• Your goal: Each line with the word "order" must appear in the answer, copied from the records.

• Extracted data:
........
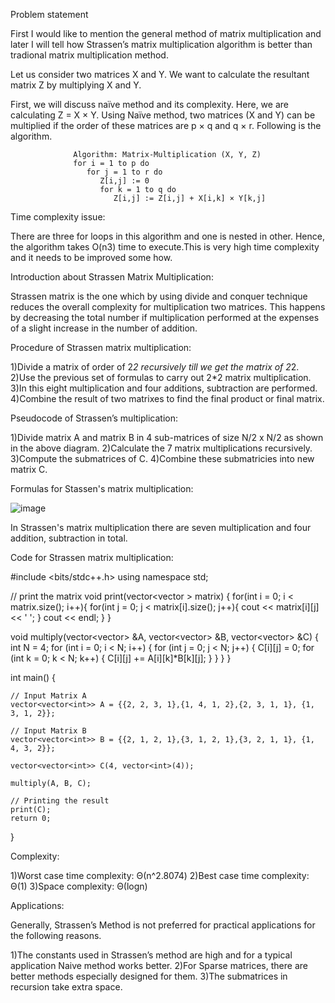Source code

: Problem statement

First I would like to mention the general method of matrix multiplication and later I will tell how Strassen’s matrix multiplication algorithm is better than tradional matrix multiplication method.

Let us consider two matrices X and Y. We want to calculate the resultant matrix Z by multiplying X and Y.

First, we will discuss naïve method and its complexity. Here, we are calculating Z = X × Y. Using Naïve method, two matrices (X and Y) can be multiplied if the order of these matrices are p × q and q × r. Following is the algorithm.

                  Algorithm: Matrix-Multiplication (X, Y, Z) 
                  for i = 1 to p do 
                     for j = 1 to r do 
                        Z[i,j] := 0 
                        for k = 1 to q do 
                           Z[i,j] := Z[i,j] + X[i,k] × Y[k,j]

Time complexity issue:


There are three for loops in this algorithm and one is nested in other. Hence, the algorithm takes O(n3) time to execute.This is very high time complexity and it needs to be improved some how.


Introduction about Strassen Matrix Multiplication:


Strassen matrix is the one which by using divide and conquer technique reduces the overall complexity for multiplication two matrices. This happens by decreasing the total number if multiplication performed at the expenses of a slight increase in the number of addition.


Procedure of Strassen matrix multiplication:


1)Divide a matrix of order of 2*2 recursively till we get the matrix of 2*2.
2)Use the previous set of formulas to carry out 2*2 matrix multiplication.
3)In this eight multiplication and four additions, subtraction are performed.
4)Combine the result of two matrixes to find the final product or final matrix.


Pseudocode of Strassen’s multiplication:


1)Divide matrix A and matrix B in 4 sub-matrices of size N/2 x N/2 as shown in the above diagram.
2)Calculate the 7 matrix multiplications recursively.
3)Compute the submatrices of C.
4)Combine these submatricies into new matrix C.

Formulas for Stassen's matrix multiplication:

![image](https://user-images.githubusercontent.com/59620280/213373015-29949323-20b3-4d2e-a729-69cd65e2bd30.png)

In Strassen's matrix multiplication there are seven multiplication and four addition, subtraction in total.


Code for Strassen matrix multiplication:

#include <bits/stdc++.h>
using namespace std;

// print the matrix
void print(vector<vector<int> > matrix) {
	for(int i = 0; i < matrix.size(); i++){
        for(int j = 0; j < matrix[i].size(); j++){
            cout << matrix[i][j] << ' ';
        }
        cout << endl;
    }
}

void multiply(vector<vector<int>> &A, vector<vector<int>> &B, vector<vector<int>> &C) {
	int N = 4;
    for (int i = 0; i < N; i++) {
        for (int j = 0; j < N; j++) {
            C[i][j] = 0;
            for (int k = 0; k < N; k++) {
                C[i][j] += A[i][k]*B[k][j];
            }
        }
    }
}

int main() {

    // Input Matrix A
	vector<vector<int>> A = {{2, 2, 3, 1},{1, 4, 1, 2},{2, 3, 1, 1}, {1, 3, 1, 2}};
    
	// Input Matrix B
    vector<vector<int>> B = {{2, 1, 2, 1},{3, 1, 2, 1},{3, 2, 1, 1}, {1, 4, 3, 2}};

	vector<vector<int>> C(4, vector<int>(4));
    
	multiply(A, B, C);

    // Printing the result
	print(C);
	return 0;
}

Complexity:

1)Worst case time complexity: Θ(n^2.8074)
2)Best case time complexity: Θ(1)
3)Space complexity: Θ(logn)

Applications:

Generally, Strassen’s Method is not preferred for practical applications for the following reasons.

1)The constants used in Strassen’s method are high and for a typical application Naive method works better.
2)For Sparse matrices, there are better methods especially designed for them.
3)The submatrices in recursion take extra space.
........
• Result of this exercise:
First, we will discuss naïve method and its complexity. Here, we are calculating Z = X × Y. Using Naïve method, two matrices (X and Y) can be multiplied if the order of these matrices are p × q and q × r. Following is the algorithm.
1)Divide a matrix of order of 2*2 recursively till we get the matrix of 2*2.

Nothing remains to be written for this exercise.